Egli è vero che in casa ci mantenevamo ben caldi tenendo sempre chiuse tutte le porte fatte a bella posta strette, come pure a bella posta erano a doppio tutte le invetriate delle finestre. Il nostra cibo principale consisteva in carne di daino affumicata e apparecchiata a suo tempo, pesci seccati d’ogni sorta e alcuni pezzi di carne fresca di castrato e di bufalo che riusciva per noi uno squisito mangiare. Tutta la scorta delle provvigioni veniva preparata e ben condizionata nella state; la nostra bevanda era acqua corretta con l’aqua vitae in vece di esserlo col vino stillato3, e per un pezzo coll’idromele, che era eccellente, in cambio del vino stillato. I cacciatori, soliti ad andar contro a tutte le stagioni, ci portavano sovente del salvaggiume, e qualche volta della carne d’orso, pietanza, di cui veramente non eravamo ghiotti gran che. Avevamo una buona provvigione di tè per presentarne gli amici che v’ho antecedentemente indicati; e, tutte le cose bilanciate, ce ne stavamo assai bene e lietamente.
- ↑ Il lettore si ricorda sicuramente che Robinson viveva nel secolo decimo settimo, e che anche nel decimo ottavo continuò per qualche tempo a non conoscersi bene il modo di riscaldar le stanze nemmeno ne’ paesi ove vi sarebbe stato più bisogno di saperlo.

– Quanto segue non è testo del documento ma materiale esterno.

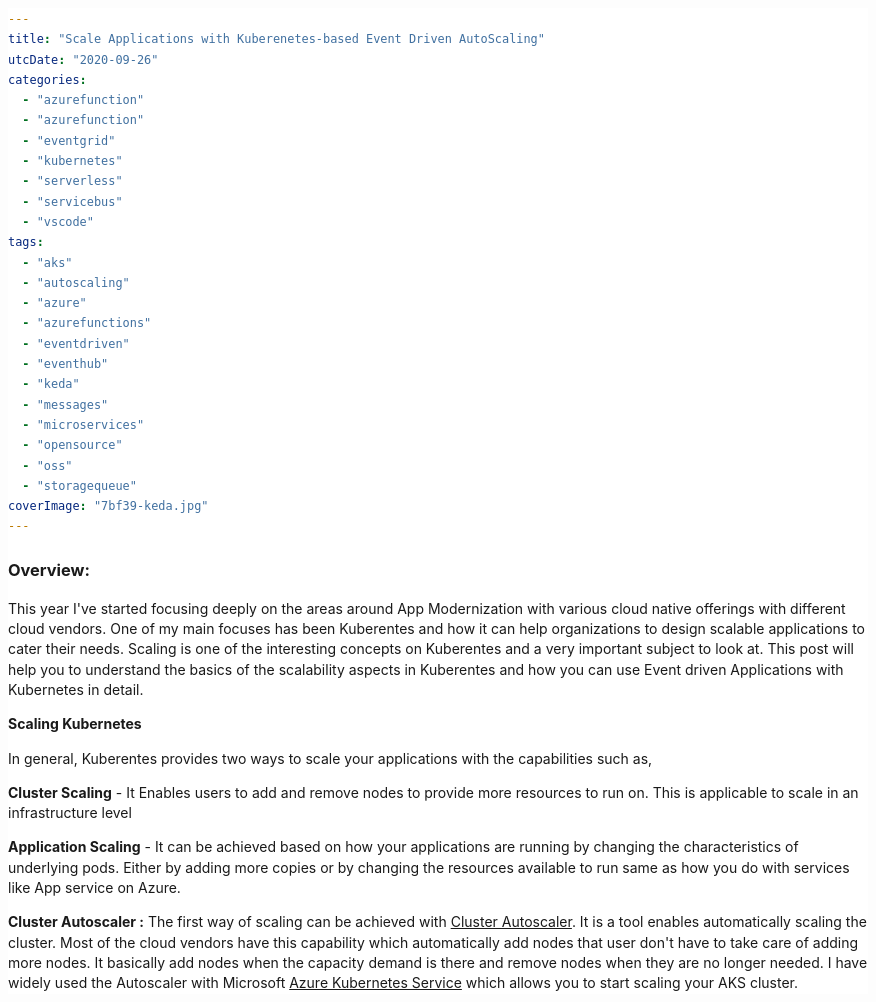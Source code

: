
 ```yaml
---
title: "Scale Applications with Kuberenetes-based Event Driven AutoScaling"
utcDate: "2020-09-26"
categories: 
  - "azurefunction"
  - "azurefunction"
  - "eventgrid"
  - "kubernetes"
  - "serverless"
  - "servicebus"
  - "vscode"
tags: 
  - "aks"
  - "autoscaling"
  - "azure"
  - "azurefunctions"
  - "eventdriven"
  - "eventhub"
  - "keda"
  - "messages"
  - "microservices"
  - "opensource"
  - "oss"
  - "storagequeue"
coverImage: "7bf39-keda.jpg"
---
```


### **Overview:**

This year I've started focusing deeply on the areas around App Modernization with various cloud native offerings with different cloud vendors. One of my main focuses has been Kuberentes and how it can help organizations to design scalable applications to cater their needs. Scaling is one of the interesting concepts on Kuberentes and a very important subject to look at. This post will help you to understand the basics of the scalability aspects in Kuberentes and how you can use Event driven Applications with Kubernetes in detail.

**Scaling Kubernetes**

In general, Kuberentes provides two ways to scale your applications with the capabilities such as,

**Cluster Scaling** - It Enables users to add and remove nodes to provide more resources to run on. This is applicable to scale in an infrastructure level

**Application Scaling** - It can be achieved based on how your applications are running by changing the characteristics of underlying pods. Either by adding more copies or by changing the resources available to run same as how you do with services like App service on Azure.

**Cluster Autoscaler :** The first way of scaling can be achieved with [Cluster Autoscaler](https://github.com/kubernetes/autoscaler/tree/master/cluster-autoscaler). It is a tool enables automatically scaling the cluster. Most of the cloud vendors have this capability which automatically add nodes that user don't have to take care of adding more nodes. It basically add nodes when the capacity demand is there and remove nodes when they are no longer needed. I have widely used the Autoscaler with Microsoft [Azure Kubernetes Service](https://github.com/kubernetes/autoscaler/blob/master/cluster-autoscaler/cloudprovider/azure/README.md) which allows you to start scaling your AKS cluster.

Le stufe certo furono grandemente usate nel tempo degli antichi Romani; ma rispetto ai moderni, i dizionari delle origini francese e italiano ne accertano che furono praticate ben tardi in Germania e in Francia, e l’arte qui era stata sì addietro che sotto il regno di Luigi XIV non si sapea come far nascere il frutto dell’ananas. L’Italia sì, benchè non avesse tanto bisogno di stufe atteso il suo clima, nè le usasse ne’ tempi andati più vicini a noi siccome adesso, ne aveva di stupende fino nel secolo decimosesto, come può vedersi da qualche lettera del Bembo.

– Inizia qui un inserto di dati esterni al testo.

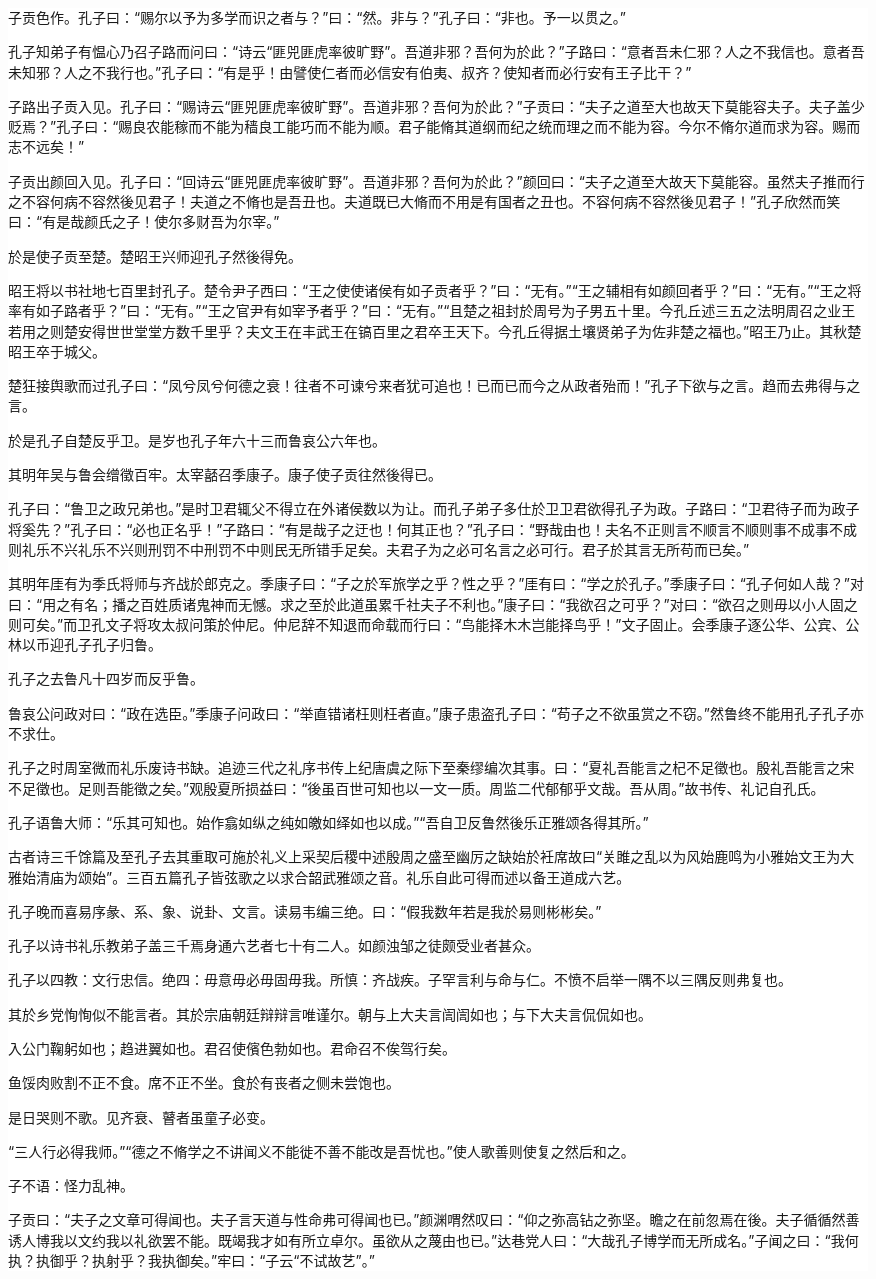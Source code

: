 子贡色作。孔子曰：“赐尔以予为多学而识之者与？”曰：“然。非与？”孔子曰：“非也。予一以贯之。”

孔子知弟子有愠心乃召子路而问曰：“诗云“匪兕匪虎率彼旷野”。吾道非邪？吾何为於此？”子路曰：“意者吾未仁邪？人之不我信也。意者吾未知邪？人之不我行也。”孔子曰：“有是乎！由譬使仁者而必信安有伯夷、叔齐？使知者而必行安有王子比干？”

子路出子贡入见。孔子曰：“赐诗云“匪兕匪虎率彼旷野”。吾道非邪？吾何为於此？”子贡曰：“夫子之道至大也故天下莫能容夫子。夫子盖少贬焉？”孔子曰：“赐良农能稼而不能为穑良工能巧而不能为顺。君子能脩其道纲而纪之统而理之而不能为容。今尔不脩尔道而求为容。赐而志不远矣！”

子贡出颜回入见。孔子曰：“回诗云“匪兕匪虎率彼旷野”。吾道非邪？吾何为於此？”颜回曰：“夫子之道至大故天下莫能容。虽然夫子推而行之不容何病不容然後见君子！夫道之不脩也是吾丑也。夫道既已大脩而不用是有国者之丑也。不容何病不容然後见君子！”孔子欣然而笑曰：“有是哉颜氏之子！使尔多财吾为尔宰。”

於是使子贡至楚。楚昭王兴师迎孔子然後得免。

昭王将以书社地七百里封孔子。楚令尹子西曰：“王之使使诸侯有如子贡者乎？”曰：“无有。”“王之辅相有如颜回者乎？”曰：“无有。”“王之将率有如子路者乎？”曰：“无有。”“王之官尹有如宰予者乎？”曰：“无有。”“且楚之祖封於周号为子男五十里。今孔丘述三五之法明周召之业王若用之则楚安得世世堂堂方数千里乎？夫文王在丰武王在镐百里之君卒王天下。今孔丘得据土壤贤弟子为佐非楚之福也。”昭王乃止。其秋楚昭王卒于城父。

楚狂接舆歌而过孔子曰：“凤兮凤兮何德之衰！往者不可谏兮来者犹可追也！已而已而今之从政者殆而！”孔子下欲与之言。趋而去弗得与之言。

於是孔子自楚反乎卫。是岁也孔子年六十三而鲁哀公六年也。

其明年吴与鲁会缯徵百牢。太宰嚭召季康子。康子使子贡往然後得已。

孔子曰：“鲁卫之政兄弟也。”是时卫君辄父不得立在外诸侯数以为让。而孔子弟子多仕於卫卫君欲得孔子为政。子路曰：“卫君待子而为政子将奚先？”孔子曰：“必也正名乎！”子路曰：“有是哉子之迂也！何其正也？”孔子曰：“野哉由也！夫名不正则言不顺言不顺则事不成事不成则礼乐不兴礼乐不兴则刑罚不中刑罚不中则民无所错手足矣。夫君子为之必可名言之必可行。君子於其言无所苟而已矣。”

其明年厓有为季氏将师与齐战於郎克之。季康子曰：“子之於军旅学之乎？性之乎？”厓有曰：“学之於孔子。”季康子曰：“孔子何如人哉？”对曰：“用之有名；播之百姓质诸鬼神而无憾。求之至於此道虽累千社夫子不利也。”康子曰：“我欲召之可乎？”对曰：“欲召之则毋以小人固之则可矣。”而卫孔文子将攻太叔问策於仲尼。仲尼辞不知退而命载而行曰：“鸟能择木木岂能择鸟乎！”文子固止。会季康子逐公华、公宾、公林以币迎孔子孔子归鲁。

孔子之去鲁凡十四岁而反乎鲁。

鲁哀公问政对曰：“政在选臣。”季康子问政曰：“举直错诸枉则枉者直。”康子患盗孔子曰：“苟子之不欲虽赏之不窃。”然鲁终不能用孔子孔子亦不求仕。

孔子之时周室微而礼乐废诗书缺。追迹三代之礼序书传上纪唐虞之际下至秦缪编次其事。曰：“夏礼吾能言之杞不足徵也。殷礼吾能言之宋不足徵也。足则吾能徵之矣。”观殷夏所损益曰：“後虽百世可知也以一文一质。周监二代郁郁乎文哉。吾从周。”故书传、礼记自孔氏。

孔子语鲁大师：“乐其可知也。始作翕如纵之纯如皦如绎如也以成。”“吾自卫反鲁然後乐正雅颂各得其所。”

古者诗三千馀篇及至孔子去其重取可施於礼义上采契后稷中述殷周之盛至幽厉之缺始於衽席故曰“关雎之乱以为风始鹿鸣为小雅始文王为大雅始清庙为颂始”。三百五篇孔子皆弦歌之以求合韶武雅颂之音。礼乐自此可得而述以备王道成六艺。

孔子晚而喜易序彖、系、象、说卦、文言。读易韦编三绝。曰：“假我数年若是我於易则彬彬矣。”

孔子以诗书礼乐教弟子盖三千焉身通六艺者七十有二人。如颜浊邹之徒颇受业者甚众。

孔子以四教：文行忠信。绝四：毋意毋必毋固毋我。所慎：齐战疾。子罕言利与命与仁。不愤不启举一隅不以三隅反则弗复也。

其於乡党恂恂似不能言者。其於宗庙朝廷辩辩言唯谨尔。朝与上大夫言訚訚如也；与下大夫言侃侃如也。

入公门鞠躬如也；趋进翼如也。君召使儐色勃如也。君命召不俟驾行矣。

鱼馁肉败割不正不食。席不正不坐。食於有丧者之侧未尝饱也。

是日哭则不歌。见齐衰、瞽者虽童子必变。

“三人行必得我师。”“德之不脩学之不讲闻义不能徙不善不能改是吾忧也。”使人歌善则使复之然后和之。

子不语：怪力乱神。

子贡曰：“夫子之文章可得闻也。夫子言天道与性命弗可得闻也已。”颜渊喟然叹曰：“仰之弥高钻之弥坚。瞻之在前忽焉在後。夫子循循然善诱人博我以文约我以礼欲罢不能。既竭我才如有所立卓尔。虽欲从之蔑由也已。”达巷党人曰：“大哉孔子博学而无所成名。”子闻之曰：“我何执？执御乎？执射乎？我执御矣。”牢曰：“子云“不试故艺”。”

- ↑ È a credersi che il principe qui innominato sia lo stesso principe di Gallitzin citato da Robinson un momento prima. Molte somiglianze che si vedranno tra poco in altra mia nota, col Basilio Gallitzin della storia, contemporaneo di Robinson o sia dell’autore di questa vita, m’inducono in tale opinione e spiegherebbero ancora la circospezione dell’autore stesso nel non additare in guisa troppo aperta un alto personaggio allora vivente.
- ↑ Pei popoli molto settentrionali la parola latina aqua vitae corrisponde allo spirito dei grani fermentati, e il vino stillato alla nostra acquavite.